JULIE: Yes, that’s me. So what can I do for you Richard?
RICHARD: Um *beat*, okay so this is going to sound awkward but you know Ryan, 4th floor office manager? I was in there the other day and I saw you from behind and I lost my attention.
JULIE: Well, um, thank you, but …. I don’t know how to say this but… I’m kind of engaged.
RICHARD: I know
Julie looks alarmed
RICHARD: I mean, I know and I asked around and I … please don’t go, please, it’s crazy, I know I’m not going to kill you please don’t tell everyone I’m a serial killer.
Julie sits down from where she was about to leave.
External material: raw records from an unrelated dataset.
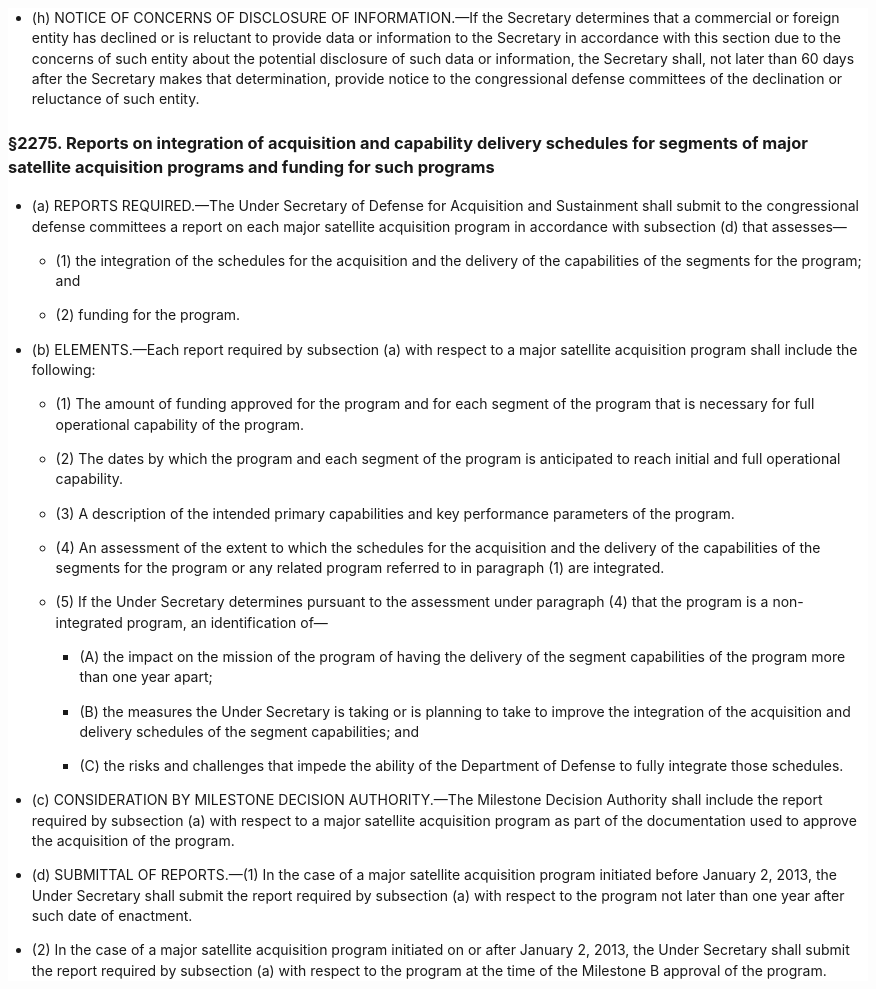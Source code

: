 * (h) NOTICE OF CONCERNS OF DISCLOSURE OF INFORMATION.—If the Secretary determines that a commercial or foreign entity has declined or is reluctant to provide data or information to the Secretary in accordance with this section due to the concerns of such entity about the potential disclosure of such data or information, the Secretary shall, not later than 60 days after the Secretary makes that determination, provide notice to the congressional defense committees of the declination or reluctance of such entity.

### §2275. Reports on integration of acquisition and capability delivery schedules for segments of major satellite acquisition programs and funding for such programs
* (a) REPORTS REQUIRED.—The Under Secretary of Defense for Acquisition and Sustainment shall submit to the congressional defense committees a report on each major satellite acquisition program in accordance with subsection (d) that assesses—

  * (1) the integration of the schedules for the acquisition and the delivery of the capabilities of the segments for the program; and

  * (2) funding for the program.


* (b) ELEMENTS.—Each report required by subsection (a) with respect to a major satellite acquisition program shall include the following:

  * (1) The amount of funding approved for the program and for each segment of the program that is necessary for full operational capability of the program.

  * (2) The dates by which the program and each segment of the program is anticipated to reach initial and full operational capability.

  * (3) A description of the intended primary capabilities and key performance parameters of the program.

  * (4) An assessment of the extent to which the schedules for the acquisition and the delivery of the capabilities of the segments for the program or any related program referred to in paragraph (1) are integrated.

  * (5) If the Under Secretary determines pursuant to the assessment under paragraph (4) that the program is a non-integrated program, an identification of—

    * (A) the impact on the mission of the program of having the delivery of the segment capabilities of the program more than one year apart;

    * (B) the measures the Under Secretary is taking or is planning to take to improve the integration of the acquisition and delivery schedules of the segment capabilities; and

    * (C) the risks and challenges that impede the ability of the Department of Defense to fully integrate those schedules.


* (c) CONSIDERATION BY MILESTONE DECISION AUTHORITY.—The Milestone Decision Authority shall include the report required by subsection (a) with respect to a major satellite acquisition program as part of the documentation used to approve the acquisition of the program.

* (d) SUBMITTAL OF REPORTS.—(1) In the case of a major satellite acquisition program initiated before January 2, 2013, the Under Secretary shall submit the report required by subsection (a) with respect to the program not later than one year after such date of enactment.

* (2) In the case of a major satellite acquisition program initiated on or after January 2, 2013, the Under Secretary shall submit the report required by subsection (a) with respect to the program at the time of the Milestone B approval of the program.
RICHARD: I am turning 32, in four days
JULIE: (quietly) Congratulations
RICHARD: Thanks
*beat*
RICHARD (cont.): You seem happy.
JULIE: I am happy
RICHARD: I’m glad.
Julie gives him a look.
RICHARD (cont.): Please don’t, look Julie it’s not about you. It’s about this company, it’s about me, it’s all about me I don’t want to be me, I’d rather be you, I’d rather be Fred, your boyfriend – please don’t leave – I’d rather be anyone else other than me: about to turn 32 and going bald, and all I have is just you, as a reminder of what happy used to be.
*beat*
JULIE: I should get back to work.
RICHARD: Sorry for… this… I guess. It’s okay if you tell everyone I’m a serial killer, they probably all think it anyways
Julie walks to the elevator, presses the button, and waits for a moment as it ticks down. As the door opens, she turns to Richard.
JULIE: It was our anniversary
Richard looks up. Julie holds up two fingers.
JULIE (cont.): Two years.
RICHARD: Congratulations
JULIE: Thanks.
Elevator door closes. Richard shuffles quickly out of his seat, the cups still sitting on the table.
At this point it is a somewhat trifling point for me to make that none of this was true. Yes, there is a woman named Julie Siles, somewhere in my company. No, I do not know if she is engaged to Fred Weimar. Ryan Liu does exist, but he has pulled me into his office so many times now that our conversations take on the dull back-and-forth of a couple who has lived together for decades, arguments over tardiness and company policy imbued with the tone of participants who know both the beats and counts of the script by heart, fully knowing that the other participant will never do anything to change the conditions under which such a scenario can be enacted. But this much is true: in four days I will be 32. I am fat, I am balding, I cannot find reason to enjoy my work anymore, and the greatest and saddest fact is that even in my projected fantasies, Julie is already engaged, and I am doomed to failure. But hopefully, come four days from now when the wheels of my existence click past their thirty-second mark, I will remember what it was like as King Richard Burris, the man who might have began a sordid and adulterous affair with shapely Julie Siles, who conquered the morning dawn with his sword of Rock, Caffeine, and Queen. Perhaps in four days, I will be that Richard Burris again, but there are never any guarantees.
My name is Richard Burris and I lead an imaginary existence.